FRANKLIN COUNTY, Pa. (WHP) — The state budget is over 120 days late as of Halloween and it has already impacted hundreds of students across the Commonwealth. But more students could be at risk of losing their access to education and the long term effects could be detrimental.
First Start Partnerships for Children & Families has already been forced to shut its doors in multiple locations. One of its Chambersburg schools is only opening about six of their 12 classrooms. Now, they are losing funding from another school.
First Start Partnerships has connections to multiple Franklin County Schools, including the Waynesboro School District. Waynesboro offers a few classrooms for First Start Partnerships to operate their preschool program out of, and they fund those classes. But because the state budget is late, they are no longer getting enough of their own funding to help the preschool program. As a result, the Waynesboro classrooms will shut down on Monday.
“They could no longer sustain our program,” said Community Hub Director for First Start Partnerships Carolyn Clouser. “They needed to focus on their own children in their own classrooms so they came to the difficult decision at their board meeting this week, but they could no longer do that and so they notified us.”

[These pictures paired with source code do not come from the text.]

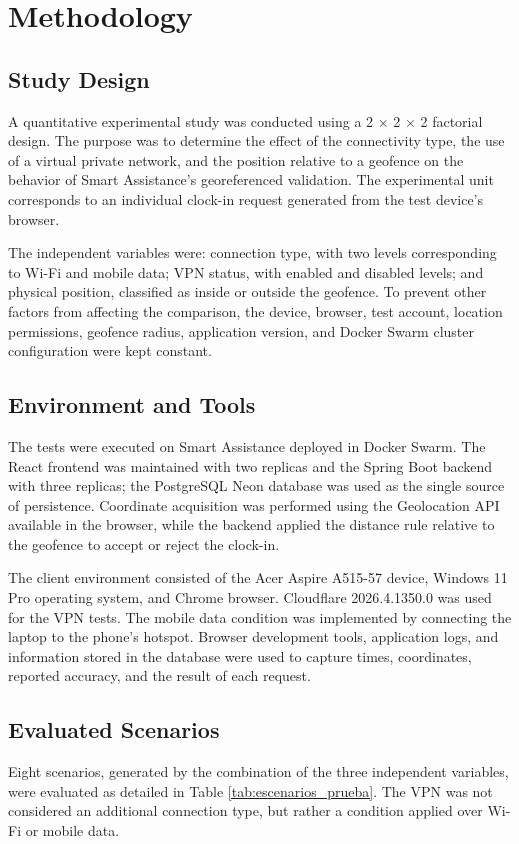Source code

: \documentclass[runningheads]{llncs}
\begin{document}
\section{Methodology}
\subsection{Study Design}
A quantitative experimental study was conducted using a 2 × 2 × 2 factorial design. The purpose was to determine the effect of the connectivity type, the use of a virtual private network, and the position relative to a geofence on the behavior of Smart Assistance's georeferenced validation. The experimental unit corresponds to an individual clock-in request generated from the test device's browser.

The independent variables were: connection type, with two levels corresponding to Wi-Fi and mobile data; VPN status, with enabled and disabled levels; and physical position, classified as inside or outside the geofence. To prevent other factors from affecting the comparison, the device, browser, test account, location permissions, geofence radius, application version, and Docker Swarm cluster configuration were kept constant.

\subsection{Environment and Tools}
The tests were executed on Smart Assistance deployed in Docker Swarm. The React frontend was maintained with two replicas and the Spring Boot backend with three replicas; the PostgreSQL Neon database was used as the single source of persistence. Coordinate acquisition was performed using the Geolocation API available in the browser, while the backend applied the distance rule relative to the geofence to accept or reject the clock-in.

The client environment consisted of the Acer Aspire A515-57 device, Windows 11 Pro operating system, and Chrome browser. Cloudflare 2026.4.1350.0 was used for the VPN tests. The mobile data condition was implemented by connecting the laptop to the phone's hotspot. Browser development tools, application logs, and information stored in the database were used to capture times, coordinates, reported accuracy, and the result of each request.

\subsection{Evaluated Scenarios}
Eight scenarios, generated by the combination of the three independent variables, were evaluated as detailed in Table \ref{tab:escenarios_prueba}. The VPN was not considered an additional connection type, but rather a condition applied over Wi-Fi or mobile data.
\end{document}
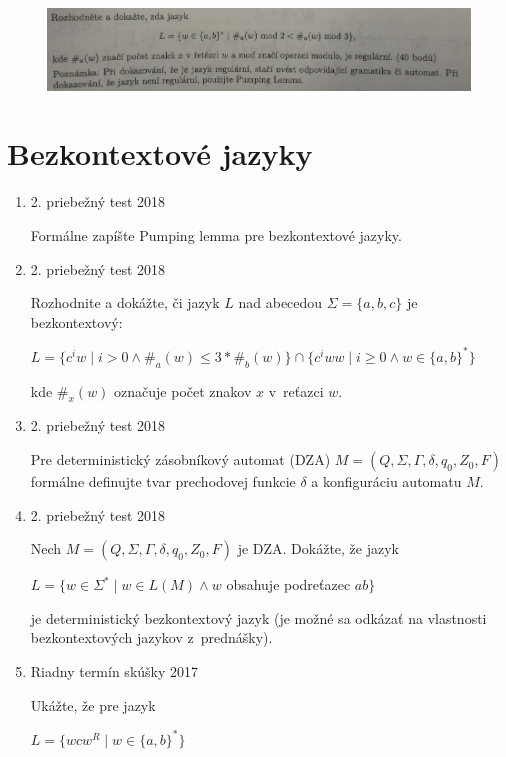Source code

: \documentclass[]{article}
\begin{document}
	\begin{figure}[H]
		\includegraphics[width=\textwidth]{tasks/regularne/task9.png}
	\end{figure}

	\section{Bezkontextové jazyky}
	
	\begin{enumerate}
		\item 2. priebežný test 2018
		
		Formálne zapíšte Pumping lemma pre bezkontextové jazyky.
		
		\item 2. priebežný test 2018
		
		Rozhodnite a dokážte, či jazyk $L$ nad abecedou $\Sigma = \{a,b,c\}$ je bezkontextový:
		
		$L = \{c^iw \mid i > 0 \land \#_a(w) \leq 3 * \#_b(w)\} \cap \{c^iww \mid i \geq 0 \land w \in \{a,b\}^*\}$
		
		kde $\#_x(w)$ označuje počet znakov $x$ v~reťazci $w$.
		
		\item 2. priebežný test 2018
		
		Pre deterministický zásobníkový automat (DZA) $M = (Q, \Sigma, \Gamma, \delta, q_0, Z_0, F)$ formálne definujte tvar prechodovej funkcie $\delta$ a konfiguráciu automatu $M$.
		
		\item 2. priebežný test 2018
		
		Nech $M = (Q, \Sigma, \Gamma, \delta, q_0, Z_0, F)$ je DZA. Dokážte, že jazyk
		
		$L = \{w \in \Sigma^* \mid w \in L(M) \land w$ obsahuje podreťazec $ab\}$
		
		je deterministický bezkontextový jazyk (je možné sa odkázať na vlastnosti bezkontextových jazykov z~prednášky).
		
		\item Riadny termín skúšky 2017
		
		Ukážte, že pre jazyk
		
		$L = \{wcw^R \mid w \in \{a,b\}^*\}$
		

\end{enumerate}
\end{document}
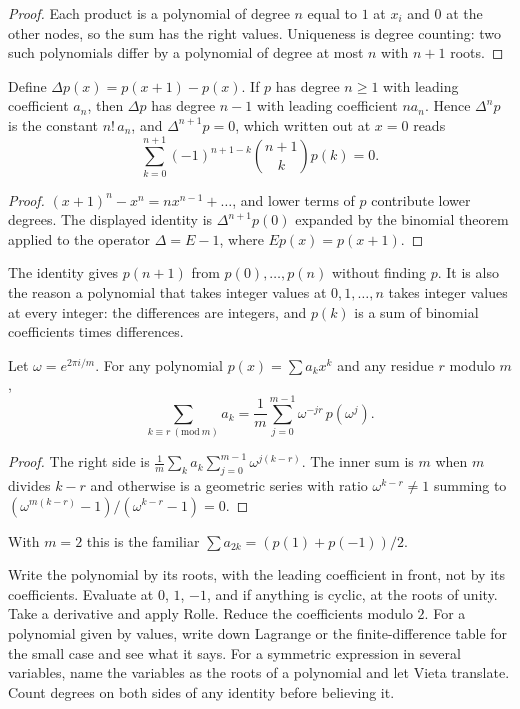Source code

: \begin{proof}
Each product is a polynomial of degree $n$ equal to $1$ at $x_i$ and $0$ at the other nodes, so the sum has the right values. Uniqueness is degree counting: two such polynomials differ by a polynomial of degree at most $n$ with $n + 1$ roots.
\end{proof}

\begin{theorem}
Define $\Delta p(x) = p(x + 1) - p(x)$. If $p$ has degree $n \ge 1$ with leading coefficient $a_n$, then $\Delta p$ has degree $n - 1$ with leading coefficient $n a_n$. Hence $\Delta^n p$ is the constant $n! \, a_n$, and $\Delta^{n+1} p = 0$, which written out at $x = 0$ reads
\[
\sum_{k=0}^{n+1} (-1)^{n+1-k} \binom{n+1}{k} p(k) = 0 .
\]
\end{theorem}

\begin{proof}
$(x+1)^n - x^n = n x^{n-1} + \dots$, and lower terms of $p$ contribute lower degrees. The displayed identity is $\Delta^{n+1} p(0)$ expanded by the binomial theorem applied to the operator $\Delta = E - 1$, where $E p(x) = p(x+1)$.
\end{proof}

The identity gives $p(n+1)$ from $p(0), \dots, p(n)$ without finding $p$. It is also the reason a polynomial that takes integer values at $0, 1, \dots, n$ takes integer values at every integer: the differences are integers, and $p(k)$ is a sum of binomial coefficients times differences.

\begin{theorem}
Let $\omega = e^{2\pi i/m}$. For any polynomial $p(x) = \sum a_k x^k$ and any residue $r$ modulo $m$,
\[
\sum_{k \equiv r \ (\mathrm{mod}\ m)} a_k = \frac{1}{m} \sum_{j=0}^{m-1} \omega^{-jr} \, p(\omega^j) .
\]
\end{theorem}

\begin{proof}
The right side is $\frac1m \sum_k a_k \sum_{j=0}^{m-1} \omega^{j(k-r)}$. The inner sum is $m$ when $m$ divides $k - r$ and otherwise is a geometric series with ratio $\omega^{k-r} \ne 1$ summing to $(\omega^{m(k-r)} - 1)/(\omega^{k-r} - 1) = 0$.
\end{proof}

With $m = 2$ this is the familiar $\sum a_{2k} = (p(1) + p(-1))/2$.

\begin{firstmoves}
Write the polynomial by its roots, with the leading coefficient in front, not by its coefficients. Evaluate at $0$, $1$, $-1$, and if anything is cyclic, at the roots of unity. Take a derivative and apply Rolle. Reduce the coefficients modulo $2$. For a polynomial given by values, write down Lagrange or the finite-difference table for the small case and see what it says. For a symmetric expression in several variables, name the variables as the roots of a polynomial and let Vieta translate. Count degrees on both sides of any identity before believing it.
\end{firstmoves}

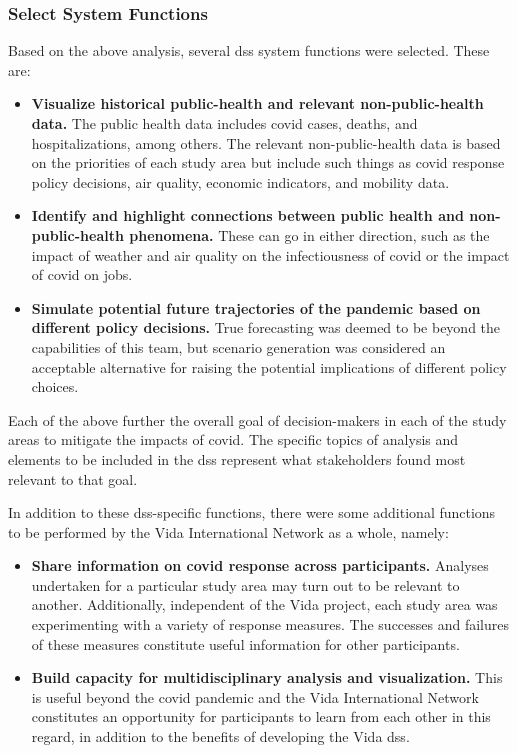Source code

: \begin{landscape}
\begin{longtable}{| C{2cm} |  L{5.33cm} | L{5.33cm} | L{5.33cm} |}
\end{longtable}

\end{landscape}


\subsubsection{Select System Functions}

Based on the above analysis, several \ac{dss} system functions were selected. These are:

\begin{itemize}[itemsep=0pt,parsep=0pt]
	\item{\textbf{Visualize historical public-health and relevant non-public-health data.} The public health data includes \ac{covid} cases, deaths, and hospitalizations, among others. The relevant non-public-health data is based on the priorities of each study area but include such things as \ac{covid} response policy decisions, air quality, economic indicators, and mobility data.}
	\item{\textbf{Identify and highlight connections between public health and non-public-health phenomena.} These can go in either direction, such as the impact of weather and air quality on the infectiousness of \ac{covid} or the impact of \ac{covid} on jobs.}
	\item{\textbf{Simulate potential future trajectories of the pandemic based on different policy decisions.} True forecasting was deemed to be beyond the capabilities of this team, but scenario generation was considered an acceptable alternative for raising the potential implications of different policy choices.} 
\end{itemize}

Each of the above further the overall goal of decision-makers in each of the study areas to mitigate the impacts of \ac{covid}. The specific topics of analysis and elements to be included in the \ac{dss} represent what stakeholders found most relevant to that goal.

In addition to these \ac{dss}-specific functions, there were some additional functions to be performed by the Vida International Network as a whole, namely:

\begin{itemize}[itemsep=0pt,parsep=0pt]
	\item{\textbf{Share information on \ac{covid} response across participants.} Analyses undertaken for a particular study area may turn out to be relevant to another. Additionally, independent of the Vida project, each study area was experimenting with a variety of response measures. The successes and failures of these measures constitute useful information for other participants.}
	\item{\textbf{Build capacity for multidisciplinary analysis and visualization.} This is useful beyond the \ac{covid} pandemic and the Vida International Network constitutes an opportunity for participants to learn from each other in this regard, in addition to the benefits of developing the Vida \ac{dss}.}
\end{itemize}

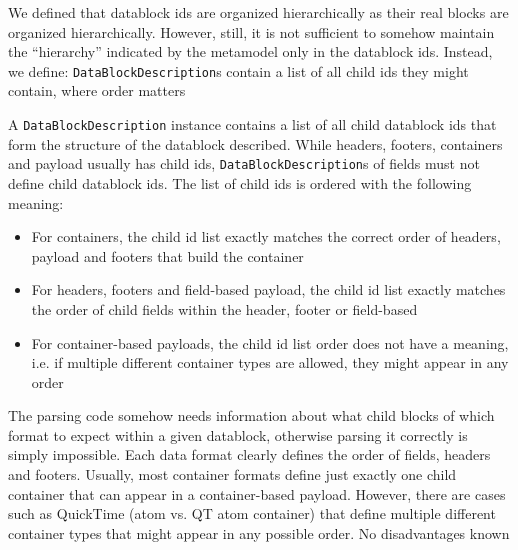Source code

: We defined that datablock ids are organized hierarchically as their real blocks are organized hierarchically. However, still, it is not sufficient to somehow maintain the ``hierarchy'' indicated by the metamodel only in the datablock ids. Instead, we define:
{%
\texttt{DataBlockDescription}s contain a list of all child ids they might contain, where order matters
}
{%
A \texttt{DataBlockDescription} instance contains a list of all child datablock ids that form the structure of the datablock described. While headers, footers, containers and payload usually has child ids, \texttt{DataBlockDescription}s of fields must not define child datablock ids. The list of child ids is ordered with the following meaning:
\begin{itemize}
\item For containers, the child id list exactly matches the correct order of headers, payload and footers that build the container
\item For headers, footers and field-based payload, the child id list exactly matches the order of child fields within the header, footer or field-based
\item For container-based payloads, the child id list order does not have a meaning, i.e. if multiple different container types are allowed, they might appear in any order 
\end{itemize}
}
{%
The parsing code somehow needs information about what child blocks of which format to expect within a given datablock, otherwise parsing it correctly is simply impossible. Each data format clearly defines the order of fields, headers and footers. Usually, most container formats define just exactly one child container that can appear in a container-based payload. However, there are cases such as QuickTime (atom vs. QT atom container) that define multiple different container types that might appear in any possible order. 
}
{%
No disadvantages known
}

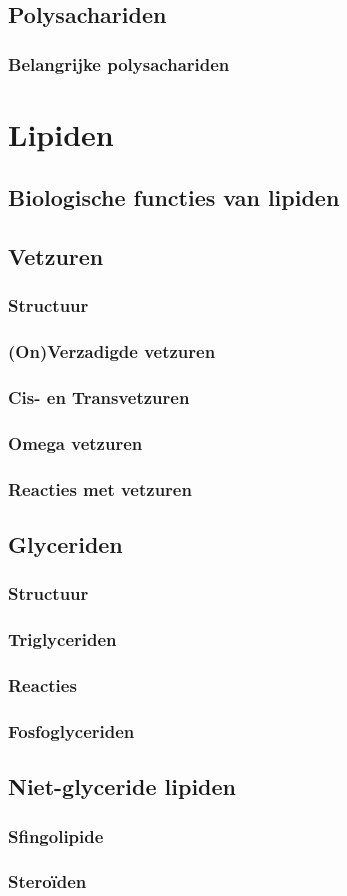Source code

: \documentclass[a4paper,kul]{kulakarticle} %
\begin{document}
\subsection{Polysachariden}
\subsubsection{Belangrijke polysachariden}
\section{Lipiden}
\subsection{Biologische functies van lipiden}
\subsection{Vetzuren}
\subsubsection{Structuur}
\subsubsection{(On)Verzadigde vetzuren}
\subsubsection{Cis- en Transvetzuren}
\subsubsection{Omega vetzuren}
\subsubsection{Reacties met vetzuren}
\subsection{Glyceriden}
\subsubsection{Structuur}
\subsubsection{Triglyceriden}
\subsubsection{Reacties}
\subsubsection{Fosfoglyceriden}
\subsection{Niet-glyceride lipiden}
\subsubsection{Sfingolipide}
\subsubsection{Steroïden}
\end{document}
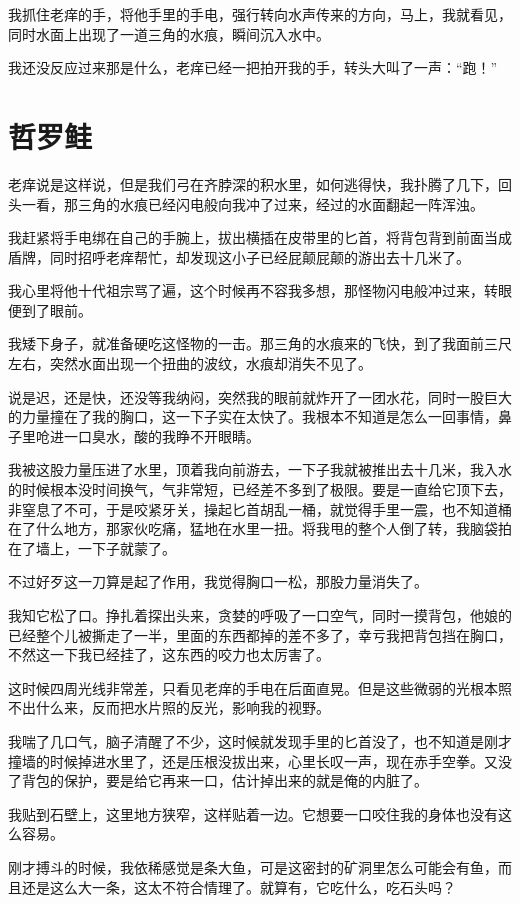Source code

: 我抓住老痒的手，将他手里的手电，强行转向水声传来的方向，马上，我就看见，同时水面上出现了一道三角的水痕，瞬间沉入水中。

我还没反应过来那是什么，老痒已经一把拍开我的手，转头大叫了一声：“跑！”

\chapter{哲罗鲑}

老痒说是这样说，但是我们弓在齐脖深的积水里，如何逃得快，我扑腾了几下，回头一看，那三角的水痕已经闪电般向我冲了过来，经过的水面翻起一阵浑浊。

我赶紧将手电绑在自己的手腕上，拔出横插在皮带里的匕首，将背包背到前面当成盾牌，同时招呼老痒帮忙，却发现这小子已经屁颠屁颠的游出去十几米了。

我心里将他十代祖宗骂了遍，这个时候再不容我多想，那怪物闪电般冲过来，转眼便到了眼前。

我矮下身子，就准备硬吃这怪物的一击。那三角的水痕来的飞快，到了我面前三尺左右，突然水面出现一个扭曲的波纹，水痕却消失不见了。

说是迟，还是快，还没等我纳闷，突然我的眼前就炸开了一团水花，同时一股巨大的力量撞在了我的胸口，这一下子实在太快了。我根本不知道是怎么一回事情，鼻子里呛进一口臭水，酸的我睁不开眼睛。

我被这股力量压进了水里，顶着我向前游去，一下子我就被推出去十几米，我入水的时候根本没时间换气，气非常短，已经差不多到了极限。要是一直给它顶下去，非窒息了不可，于是咬紧牙关，操起匕首胡乱一桶，就觉得手里一震，也不知道桶在了什么地方，那家伙吃痛，猛地在水里一扭。将我甩的整个人倒了转，我脑袋拍在了墙上，一下子就蒙了。

不过好歹这一刀算是起了作用，我觉得胸口一松，那股力量消失了。

我知它松了口。挣扎着探出头来，贪婪的呼吸了一口空气，同时一摸背包，他娘的已经整个儿被撕走了一半，里面的东西都掉的差不多了，幸亏我把背包挡在胸口，不然这一下我已经挂了，这东西的咬力也太厉害了。

这时候四周光线非常差，只看见老痒的手电在后面直晃。但是这些微弱的光根本照不出什么来，反而把水片照的反光，影响我的视野。

我喘了几口气，脑子清醒了不少，这时候就发现手里的匕首没了，也不知道是刚才撞墙的时候掉进水里了，还是压根没拔出来，心里长叹一声，现在赤手空拳。又没了背包的保护，要是给它再来一口，估计掉出来的就是俺的内脏了。

我贴到石壁上，这里地方狭窄，这样贴着一边。它想要一口咬住我的身体也没有这么容易。

刚才搏斗的时候，我依稀感觉是条大鱼，可是这密封的矿洞里怎么可能会有鱼，而且还是这么大一条，这太不符合情理了。就算有，它吃什么，吃石头吗？

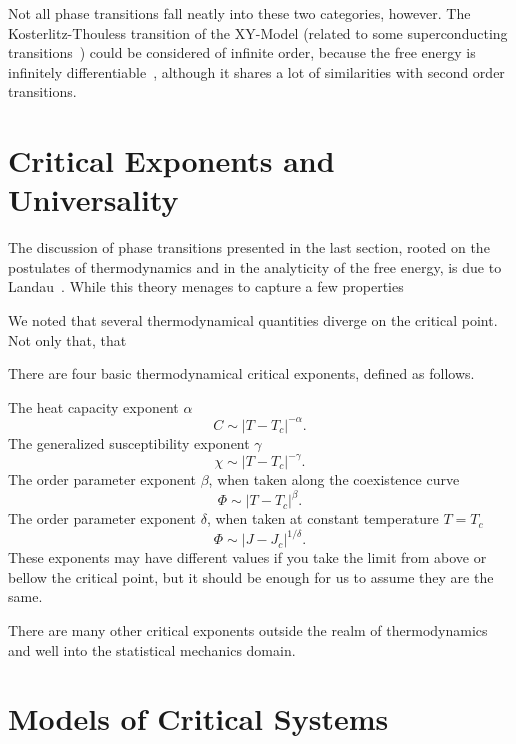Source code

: Not all phase transitions fall neatly into these two categories, however. The
Kosterlitz-Thouless transition of the XY-Model (related to some superconducting
transitions~\cite{Resnick1981}) could be considered of infinite order, because
the free energy is infinitely differentiable~\cite{Kosterlitz1973}, although it
shares a lot of similarities with second order transitions.


\section{Critical Exponents and Universality}
\label{sec:universality}

The discussion of phase transitions presented in the last section, rooted on
the postulates of thermodynamics and in the analyticity of the free energy, is
due to Landau~\cite{Landau1969}. While this theory menages to capture a few
properties 

We noted that several thermodynamical quantities diverge on the critical point.
Not only that, that

There are four basic thermodynamical critical exponents, defined as follows.

The heat capacity exponent $\alpha$
\begin{equation}
    C \sim \left|T-T_c\right|^{-\alpha}.
\end{equation}
The generalized susceptibility exponent $\gamma$
\begin{equation}
    \chi \sim \left|T-T_c\right|^{-\gamma}.
\end{equation}
The order parameter exponent $\beta$, when taken along the coexistence curve 
\begin{equation}
    \Phi \sim {\left|T-T_c\right|}^{\beta}.
\end{equation}
The order parameter exponent $\delta$, when taken at constant temperature
$T=T_c$
\begin{equation}
    \Phi \sim \left|J-J_c\right|^{1/\delta}.
\end{equation}
These exponents may have different values if you take the limit from above or
bellow the critical point, but it should be enough for us to assume they are
the same.

There are many other critical exponents outside the realm of thermodynamics and
well into the statistical mechanics domain.


\section{Models of Critical Systems}
\label{sec:models}

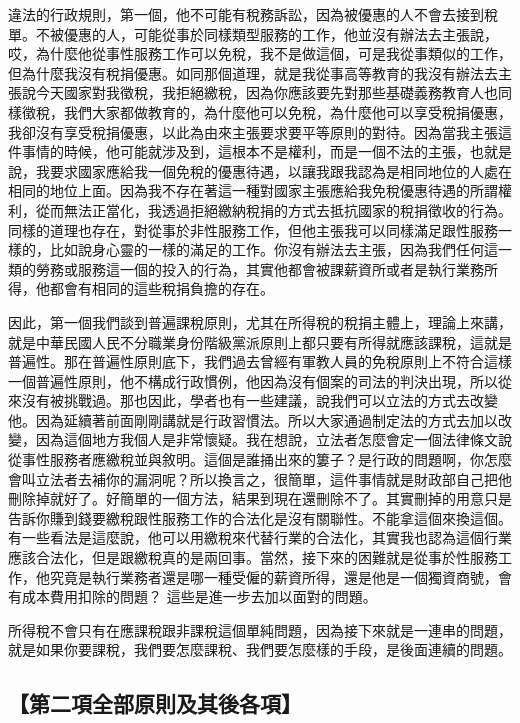 \documentclass[]{ctexbook}
\begin{document}
違法的行政規則，第一個，他不可能有稅務訴訟，因為被優惠的人不會去接到稅單。不被優惠的人，可能從事於同樣類型服務的工作，他並沒有辦法去主張說，哎，為什麼他從事性服務工作可以免稅，我不是做這個，可是我從事類似的工作，但為什麼我沒有稅捐優惠。如同那個道理，就是我從事高等教育的我沒有辦法去主張說今天國家對我徵稅，我拒絕繳稅，因為你應該要先對那些基礎義務教育人也同樣徵稅，我們大家都做教育的，為什麼他可以免稅，為什麼他可以享受稅捐優惠，我卻沒有享受稅捐優惠，以此為由來主張要求要平等原則的對待。因為當我主張這件事情的時候，他可能就涉及到，這根本不是權利，而是一個不法的主張，也就是說，我要求國家應給我一個免稅的優惠待遇，以讓我跟我認為是相同地位的人處在相同的地位上面。因為我不存在著這一種對國家主張應給我免稅優惠待遇的所謂權利，從而無法正當化，我透過拒絕繳納稅捐的方式去抵抗國家的稅捐徵收的行為。同樣的道理也存在，對從事於非性服務工作，但他主張我可以同樣滿足跟性服務一樣的，比如說身心靈的一樣的滿足的工作。你沒有辦法去主張，因為我們任何這一類的勞務或服務這一個的投入的行為，其實他都會被課薪資所或者是執行業務所得，他都會有相同的這些稅捐負擔的存在。

因此，第一個我們談到普遍課稅原則，尤其在所得稅的稅捐主體上，理論上來講，就是中華民國人民不分職業身份階級黨派原則上都只要有所得就應該課稅，這就是普遍性。那在普遍性原則底下，我們過去曾經有軍教人員的免稅原則上不符合這樣一個普遍性原則，他不構成行政慣例，他因為沒有個案的司法的判決出現，所以從來沒有被挑戰過。那也因此，學者也有一些建議，說我們可以立法的方式去改變他。因為延續著前面剛剛講就是行政習慣法。所以大家通過制定法的方式去加以改變，因為這個地方我個人是非常懷疑。我在想說，立法者怎麼會定一個法律條文說從事性服務者應繳稅並與敘明。這個是誰捅出來的簍子？是行政的問題啊，你怎麼會叫立法者去補你的漏洞呢？所以換言之，很簡單，這件事情就是財政部自己把他刪除掉就好了。好簡單的一個方法，結果到現在還刪除不了。其實刪掉的用意只是告訴你賺到錢要繳稅跟性服務工作的合法化是沒有關聯性。不能拿這個來換這個。有一些看法是這麼說，他可以用繳稅來代替行業的合法化，其實我也認為這個行業應該合法化，但是跟繳稅真的是兩回事。當然，接下來的困難就是從事於性服務工作，他究竟是執行業務者還是哪一種受僱的薪資所得，還是他是一個獨資商號，會有成本費用扣除的問題？ 這些是進一步去加以面對的問題。

所得稅不會只有在應課稅跟非課稅這個單純問題，因為接下來就是一連串的問題，就是如果你要課稅，我們要怎麼課稅、我們要怎麼樣的手段，是後面連續的問題。

\hypertarget{ux7b2cux4e8cux9805ux5168ux90e8ux539fux5247ux53caux5176ux5f8cux5404ux9805}{%
\subsection{【第二項全部原則及其後各項】}\label{ux7b2cux4e8cux9805ux5168ux90e8ux539fux5247ux53caux5176ux5f8cux5404ux9805}}
\end{document}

The shutdown will impact 85 families and 13 teachers.
“We have a lot of children that are not being served. That’s just here in Franklin County and those kinds of things are happening all across the state,” said Clouser.
Early education for children is vital and research shows that lack of education can lead to a drastic decrease in quality of life.
“90% of your brain is developed by age three,” Clouser said. “So when we can’t get children into services by the time they’re in kindergarten, the statistics show that they’re more [likely] to end up in jail [and] be unemployed.”
Clouser and other administrators are urging lawmakers to put their differences aside and come together to pass a budget and ensure that Pennsylvania’s youth be educated.
“Their inability to come together is truly creating lifelong adversity for families and their communities. The families that they were supposed to be serving and particularly their youngest residents of the areas that they serve,” Clouser said.